Storage Abstraction Layer

Overview

The Workglow storage layer (@workglow/storage) provides four unified interfaces -- IKvStorage, ITabularStorage, IQueueStorage, and IVectorStorage -- that abstract over multiple persistence backends. Application code programs against these interfaces, and the concrete backend is selected at configuration time. This design allows the same pipeline to run with in-memory storage during development, SQLite for single-machine deployments, PostgreSQL for production clusters, IndexedDB in the browser, and Supabase for managed cloud infrastructure.

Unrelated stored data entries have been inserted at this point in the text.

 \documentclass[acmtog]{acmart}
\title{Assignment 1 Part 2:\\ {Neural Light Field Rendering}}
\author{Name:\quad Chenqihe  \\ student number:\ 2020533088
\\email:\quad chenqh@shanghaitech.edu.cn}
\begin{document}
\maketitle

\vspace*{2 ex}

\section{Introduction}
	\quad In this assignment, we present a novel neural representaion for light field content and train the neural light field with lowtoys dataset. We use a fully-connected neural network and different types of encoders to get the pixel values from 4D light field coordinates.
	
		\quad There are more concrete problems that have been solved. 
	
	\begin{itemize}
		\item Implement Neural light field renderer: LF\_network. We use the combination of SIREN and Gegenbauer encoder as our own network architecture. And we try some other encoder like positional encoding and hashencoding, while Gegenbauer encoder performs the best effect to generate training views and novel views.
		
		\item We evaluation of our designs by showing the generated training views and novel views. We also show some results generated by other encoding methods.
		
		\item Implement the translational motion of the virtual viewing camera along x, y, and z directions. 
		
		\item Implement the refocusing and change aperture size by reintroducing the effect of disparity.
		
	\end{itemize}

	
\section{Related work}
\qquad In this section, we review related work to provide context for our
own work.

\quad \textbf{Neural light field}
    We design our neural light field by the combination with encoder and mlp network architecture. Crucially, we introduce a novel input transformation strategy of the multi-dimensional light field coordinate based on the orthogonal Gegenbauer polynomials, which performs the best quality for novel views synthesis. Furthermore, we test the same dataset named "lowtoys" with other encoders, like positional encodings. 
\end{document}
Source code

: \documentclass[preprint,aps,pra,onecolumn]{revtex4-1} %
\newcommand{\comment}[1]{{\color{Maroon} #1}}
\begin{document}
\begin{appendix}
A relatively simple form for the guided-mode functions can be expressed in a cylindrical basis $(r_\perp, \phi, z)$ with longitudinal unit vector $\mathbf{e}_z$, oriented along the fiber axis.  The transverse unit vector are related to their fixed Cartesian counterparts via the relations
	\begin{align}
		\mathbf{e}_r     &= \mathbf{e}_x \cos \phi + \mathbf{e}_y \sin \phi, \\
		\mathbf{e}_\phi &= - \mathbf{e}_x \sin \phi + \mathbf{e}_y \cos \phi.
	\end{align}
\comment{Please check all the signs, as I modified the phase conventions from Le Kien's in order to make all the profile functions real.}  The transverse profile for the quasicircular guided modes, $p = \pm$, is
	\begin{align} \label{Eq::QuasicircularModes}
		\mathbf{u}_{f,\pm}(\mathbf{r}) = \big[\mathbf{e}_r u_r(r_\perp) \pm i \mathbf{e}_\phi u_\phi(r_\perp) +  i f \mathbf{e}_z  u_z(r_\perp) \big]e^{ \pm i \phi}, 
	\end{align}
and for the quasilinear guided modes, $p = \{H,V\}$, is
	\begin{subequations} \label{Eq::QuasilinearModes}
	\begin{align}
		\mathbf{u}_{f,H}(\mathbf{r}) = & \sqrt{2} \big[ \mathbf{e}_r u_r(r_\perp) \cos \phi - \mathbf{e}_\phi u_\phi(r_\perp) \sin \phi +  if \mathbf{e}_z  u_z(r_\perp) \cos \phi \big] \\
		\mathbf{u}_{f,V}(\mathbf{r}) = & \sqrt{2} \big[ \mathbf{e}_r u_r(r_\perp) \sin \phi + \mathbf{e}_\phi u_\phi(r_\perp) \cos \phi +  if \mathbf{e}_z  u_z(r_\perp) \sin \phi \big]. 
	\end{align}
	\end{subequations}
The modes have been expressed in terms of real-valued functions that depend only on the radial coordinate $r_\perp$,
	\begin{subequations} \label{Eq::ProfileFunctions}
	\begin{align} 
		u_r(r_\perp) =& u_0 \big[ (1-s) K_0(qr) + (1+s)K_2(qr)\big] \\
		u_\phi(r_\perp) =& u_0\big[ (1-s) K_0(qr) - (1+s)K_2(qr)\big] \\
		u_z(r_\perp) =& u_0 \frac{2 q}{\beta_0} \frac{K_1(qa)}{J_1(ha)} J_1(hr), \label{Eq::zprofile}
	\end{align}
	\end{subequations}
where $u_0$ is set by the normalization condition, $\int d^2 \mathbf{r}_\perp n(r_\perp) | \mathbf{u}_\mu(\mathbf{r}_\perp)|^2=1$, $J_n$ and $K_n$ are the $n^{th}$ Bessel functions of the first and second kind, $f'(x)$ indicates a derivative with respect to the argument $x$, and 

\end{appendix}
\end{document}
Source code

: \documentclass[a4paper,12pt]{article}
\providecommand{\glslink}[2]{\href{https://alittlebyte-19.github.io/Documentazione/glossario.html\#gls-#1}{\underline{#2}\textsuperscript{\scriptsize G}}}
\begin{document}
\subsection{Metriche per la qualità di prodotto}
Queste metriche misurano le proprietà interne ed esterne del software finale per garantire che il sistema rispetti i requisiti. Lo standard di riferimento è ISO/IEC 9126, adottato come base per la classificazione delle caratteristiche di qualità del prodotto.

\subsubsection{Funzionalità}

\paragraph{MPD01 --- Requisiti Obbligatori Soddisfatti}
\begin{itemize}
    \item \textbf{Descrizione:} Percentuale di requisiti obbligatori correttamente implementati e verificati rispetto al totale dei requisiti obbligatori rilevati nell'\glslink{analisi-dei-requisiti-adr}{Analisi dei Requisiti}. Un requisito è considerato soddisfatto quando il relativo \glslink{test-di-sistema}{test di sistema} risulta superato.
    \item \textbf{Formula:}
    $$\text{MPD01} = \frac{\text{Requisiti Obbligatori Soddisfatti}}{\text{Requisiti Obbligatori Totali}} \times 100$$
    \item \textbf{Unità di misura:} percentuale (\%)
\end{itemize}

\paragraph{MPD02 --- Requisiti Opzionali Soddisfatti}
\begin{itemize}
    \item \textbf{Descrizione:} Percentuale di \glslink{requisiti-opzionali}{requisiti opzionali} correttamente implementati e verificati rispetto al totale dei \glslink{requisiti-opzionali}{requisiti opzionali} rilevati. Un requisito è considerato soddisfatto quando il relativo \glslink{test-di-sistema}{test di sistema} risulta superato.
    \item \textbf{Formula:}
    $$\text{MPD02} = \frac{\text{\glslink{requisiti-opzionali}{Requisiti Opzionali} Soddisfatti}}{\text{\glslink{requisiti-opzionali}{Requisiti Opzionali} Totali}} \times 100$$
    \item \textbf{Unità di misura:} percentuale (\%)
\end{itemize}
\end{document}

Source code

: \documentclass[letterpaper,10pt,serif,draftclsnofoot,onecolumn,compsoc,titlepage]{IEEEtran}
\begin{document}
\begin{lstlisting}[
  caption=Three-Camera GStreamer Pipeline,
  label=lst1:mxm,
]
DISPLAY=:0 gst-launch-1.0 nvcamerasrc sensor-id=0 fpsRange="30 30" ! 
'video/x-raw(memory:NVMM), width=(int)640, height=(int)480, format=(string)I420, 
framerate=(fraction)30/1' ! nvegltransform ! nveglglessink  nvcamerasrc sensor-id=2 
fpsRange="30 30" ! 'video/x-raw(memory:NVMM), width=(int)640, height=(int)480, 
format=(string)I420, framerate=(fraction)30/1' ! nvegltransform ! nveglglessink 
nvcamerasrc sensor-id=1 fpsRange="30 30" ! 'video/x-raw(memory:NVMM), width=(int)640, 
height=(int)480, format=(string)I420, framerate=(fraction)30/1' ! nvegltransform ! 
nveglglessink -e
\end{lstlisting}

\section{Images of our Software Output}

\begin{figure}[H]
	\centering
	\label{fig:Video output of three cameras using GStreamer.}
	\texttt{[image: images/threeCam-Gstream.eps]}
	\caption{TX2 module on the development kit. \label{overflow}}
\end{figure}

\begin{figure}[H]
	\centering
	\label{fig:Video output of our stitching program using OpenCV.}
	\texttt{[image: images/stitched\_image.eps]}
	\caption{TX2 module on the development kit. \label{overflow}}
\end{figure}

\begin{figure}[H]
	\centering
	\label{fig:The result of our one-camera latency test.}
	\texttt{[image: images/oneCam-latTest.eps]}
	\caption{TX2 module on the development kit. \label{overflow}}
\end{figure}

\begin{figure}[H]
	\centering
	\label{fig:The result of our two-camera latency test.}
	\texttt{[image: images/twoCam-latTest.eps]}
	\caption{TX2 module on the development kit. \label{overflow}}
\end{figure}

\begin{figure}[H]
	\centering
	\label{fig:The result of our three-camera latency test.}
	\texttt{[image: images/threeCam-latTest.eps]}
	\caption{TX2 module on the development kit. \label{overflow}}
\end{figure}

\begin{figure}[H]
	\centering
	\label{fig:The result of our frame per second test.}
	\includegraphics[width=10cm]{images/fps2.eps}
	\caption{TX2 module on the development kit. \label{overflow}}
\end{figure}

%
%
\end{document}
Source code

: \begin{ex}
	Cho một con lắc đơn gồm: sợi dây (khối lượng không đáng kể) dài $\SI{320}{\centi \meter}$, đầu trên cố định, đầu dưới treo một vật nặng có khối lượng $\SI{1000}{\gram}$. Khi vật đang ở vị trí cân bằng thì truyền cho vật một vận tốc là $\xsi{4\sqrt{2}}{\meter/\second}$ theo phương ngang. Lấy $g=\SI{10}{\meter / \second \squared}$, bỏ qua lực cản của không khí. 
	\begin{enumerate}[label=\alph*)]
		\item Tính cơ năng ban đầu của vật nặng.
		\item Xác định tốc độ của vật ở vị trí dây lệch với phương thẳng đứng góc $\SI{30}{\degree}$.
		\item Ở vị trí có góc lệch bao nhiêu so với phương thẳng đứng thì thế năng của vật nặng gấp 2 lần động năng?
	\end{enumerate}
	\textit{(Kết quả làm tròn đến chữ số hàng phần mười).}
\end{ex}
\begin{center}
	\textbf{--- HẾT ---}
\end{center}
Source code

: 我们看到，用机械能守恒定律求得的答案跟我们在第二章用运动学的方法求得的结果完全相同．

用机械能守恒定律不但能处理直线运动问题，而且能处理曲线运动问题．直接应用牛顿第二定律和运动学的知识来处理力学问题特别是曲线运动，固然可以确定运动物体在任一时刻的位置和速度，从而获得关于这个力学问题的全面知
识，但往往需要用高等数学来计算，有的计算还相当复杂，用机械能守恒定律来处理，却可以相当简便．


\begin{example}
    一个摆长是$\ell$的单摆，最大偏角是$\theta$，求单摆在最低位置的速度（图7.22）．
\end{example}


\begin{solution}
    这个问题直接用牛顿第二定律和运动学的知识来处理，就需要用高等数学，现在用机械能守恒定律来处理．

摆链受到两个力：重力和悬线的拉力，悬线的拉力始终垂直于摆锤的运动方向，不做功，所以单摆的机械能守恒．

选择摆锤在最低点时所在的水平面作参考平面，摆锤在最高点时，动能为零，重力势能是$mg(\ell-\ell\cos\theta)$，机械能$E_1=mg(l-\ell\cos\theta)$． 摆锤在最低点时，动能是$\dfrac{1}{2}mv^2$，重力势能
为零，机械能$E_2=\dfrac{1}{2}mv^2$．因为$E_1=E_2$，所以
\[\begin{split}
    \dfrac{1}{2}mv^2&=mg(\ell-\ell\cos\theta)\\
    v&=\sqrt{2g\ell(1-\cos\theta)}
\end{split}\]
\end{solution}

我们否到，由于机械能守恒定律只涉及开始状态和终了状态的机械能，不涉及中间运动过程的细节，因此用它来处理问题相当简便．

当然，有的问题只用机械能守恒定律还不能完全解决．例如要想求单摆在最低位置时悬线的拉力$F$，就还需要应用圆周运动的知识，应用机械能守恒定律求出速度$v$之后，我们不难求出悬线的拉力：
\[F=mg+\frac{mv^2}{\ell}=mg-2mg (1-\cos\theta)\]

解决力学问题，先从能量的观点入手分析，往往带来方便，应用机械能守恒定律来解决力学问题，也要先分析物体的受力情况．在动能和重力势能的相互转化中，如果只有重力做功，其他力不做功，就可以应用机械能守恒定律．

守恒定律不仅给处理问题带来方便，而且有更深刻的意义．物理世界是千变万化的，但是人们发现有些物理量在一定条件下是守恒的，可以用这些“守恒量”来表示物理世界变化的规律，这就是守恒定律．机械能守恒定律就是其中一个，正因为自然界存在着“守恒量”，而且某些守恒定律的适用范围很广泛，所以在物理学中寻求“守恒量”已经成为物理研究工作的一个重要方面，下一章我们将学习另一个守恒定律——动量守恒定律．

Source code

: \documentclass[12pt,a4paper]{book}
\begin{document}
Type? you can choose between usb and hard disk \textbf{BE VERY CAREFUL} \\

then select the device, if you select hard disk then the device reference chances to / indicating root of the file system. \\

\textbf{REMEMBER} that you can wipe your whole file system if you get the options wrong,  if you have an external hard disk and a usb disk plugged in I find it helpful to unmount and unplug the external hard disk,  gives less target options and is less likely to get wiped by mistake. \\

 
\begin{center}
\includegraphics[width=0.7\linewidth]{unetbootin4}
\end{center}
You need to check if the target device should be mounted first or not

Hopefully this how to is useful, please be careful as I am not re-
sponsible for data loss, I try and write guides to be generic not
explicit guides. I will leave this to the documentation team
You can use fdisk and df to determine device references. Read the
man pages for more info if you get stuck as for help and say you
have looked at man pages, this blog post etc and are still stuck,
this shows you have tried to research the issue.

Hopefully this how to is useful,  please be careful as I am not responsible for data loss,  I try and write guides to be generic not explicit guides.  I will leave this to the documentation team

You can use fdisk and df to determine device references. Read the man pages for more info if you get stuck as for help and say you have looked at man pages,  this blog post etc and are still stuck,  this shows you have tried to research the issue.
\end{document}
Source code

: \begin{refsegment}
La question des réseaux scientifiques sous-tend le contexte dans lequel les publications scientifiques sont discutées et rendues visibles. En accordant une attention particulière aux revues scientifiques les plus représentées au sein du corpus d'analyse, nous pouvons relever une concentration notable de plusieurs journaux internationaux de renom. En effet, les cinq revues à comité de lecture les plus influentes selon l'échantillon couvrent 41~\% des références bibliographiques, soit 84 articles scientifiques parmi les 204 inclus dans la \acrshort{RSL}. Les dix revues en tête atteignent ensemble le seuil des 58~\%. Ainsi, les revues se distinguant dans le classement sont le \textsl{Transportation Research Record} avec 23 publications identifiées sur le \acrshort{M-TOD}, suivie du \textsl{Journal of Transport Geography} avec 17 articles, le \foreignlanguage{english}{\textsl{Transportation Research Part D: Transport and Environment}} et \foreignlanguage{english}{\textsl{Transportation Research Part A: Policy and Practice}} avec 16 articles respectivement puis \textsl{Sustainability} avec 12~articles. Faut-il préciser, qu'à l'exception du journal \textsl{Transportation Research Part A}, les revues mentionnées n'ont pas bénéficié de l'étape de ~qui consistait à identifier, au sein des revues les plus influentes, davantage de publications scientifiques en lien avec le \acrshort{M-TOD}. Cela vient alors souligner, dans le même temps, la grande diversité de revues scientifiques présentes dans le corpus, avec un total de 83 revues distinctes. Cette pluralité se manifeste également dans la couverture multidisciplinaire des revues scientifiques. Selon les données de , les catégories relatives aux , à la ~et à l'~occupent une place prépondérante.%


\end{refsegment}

Every storage interface is event-driven, schema-typed, and backend-agnostic. The storage layer also integrates with Workglow's service registry for dependency injection and with the task system's input resolution mechanism for runtime schema-based lookups.

IKvStorage -- Key-Value Storage

The simplest storage interface. It maps typed keys to typed values, similar to a Map but with persistence, events, and bulk operations.

interface IKvStorage<
  Key extends string | number = string,
  Value extends any = any,
  Combined = { key: Key; value: Value },
> {
  put(key: Key, value: Value): Promise<void>;
  putBulk(items: Array<{ key: Key; value: Value }>): Promise<void>;
  get(key: Key): Promise<Value | undefined>;
  delete(key: Key): Promise<void>;
  getAll(): Promise<Combined[] | undefined>;
  deleteAll(): Promise<void>;
  size(): Promise<number>;
  getObjectAsIdString(object: JSONValue): Promise<string>;

  // Event methods
  on<Event extends KvEventName>(name: Event, fn: KvEventListener<...>): void;
  off<Event extends KvEventName>(name: Event, fn: KvEventListener<...>): void;
  emit<Event extends KvEventName>(name: Event, ...args: ...): void;
  once<Event extends KvEventName>(name: Event, fn: KvEventListener<...>): void;
  waitOn<Event extends KvEventName>(name: Event): Promise<...>;
}

Events

Event	Parameters	Description
`put`	`(key, value)`	A value was stored
`get`	`(key, value \| undefined)`	A value was retrieved
`getAll`	`(results \| undefined)`	All values were retrieved
`delete`	`(key)`	A value was deleted
`deleteall`	`()`	All values were deleted

Available Backends

Backend	Class	Runtime	Notes
In-Memory	`InMemoryKvStorage`	All	Fast, non-persistent
SQLite	`SqliteKvStorage`	Node, Bun	File-based persistence
PostgreSQL	`PostgresKvStorage`	Node, Bun	Network-based
Supabase	`SupabaseKvStorage`	All	Cloud PostgreSQL
IndexedDB	`IndexedDbKvStorage`	Browser	Browser-native
Filesystem (JSON)	`FsFolderJsonKvStorage`	Node, Bun	One JSON file per key
Filesystem	`FsFolderKvStorage`	Node, Bun	Raw file storage
Via Tabular	`KvViaTabularStorage`	All	Adapts tabular storage as KV
Telemetry	`TelemetryKvStorage`	All	Wraps another KV with tracing

Usage Example

import { InMemoryKvStorage } from "@workglow/storage";

const cache = new InMemoryKvStorage();
await cache.put("user:123", { name: "Alice", role: "admin" });

const user = await cache.get("user:123");
// { name: "Alice", role: "admin" }

cache.on("put", (key, value) => {
  console.log(`Cached: ${key}`);
});

ITabularStorage -- Tabular Storage

The workhorse interface for structured data with typed schemas, compound primary keys, querying, pagination, change subscriptions, and auto-generated keys. It is the foundation for document storage, knowledge base metadata, model registries, and more.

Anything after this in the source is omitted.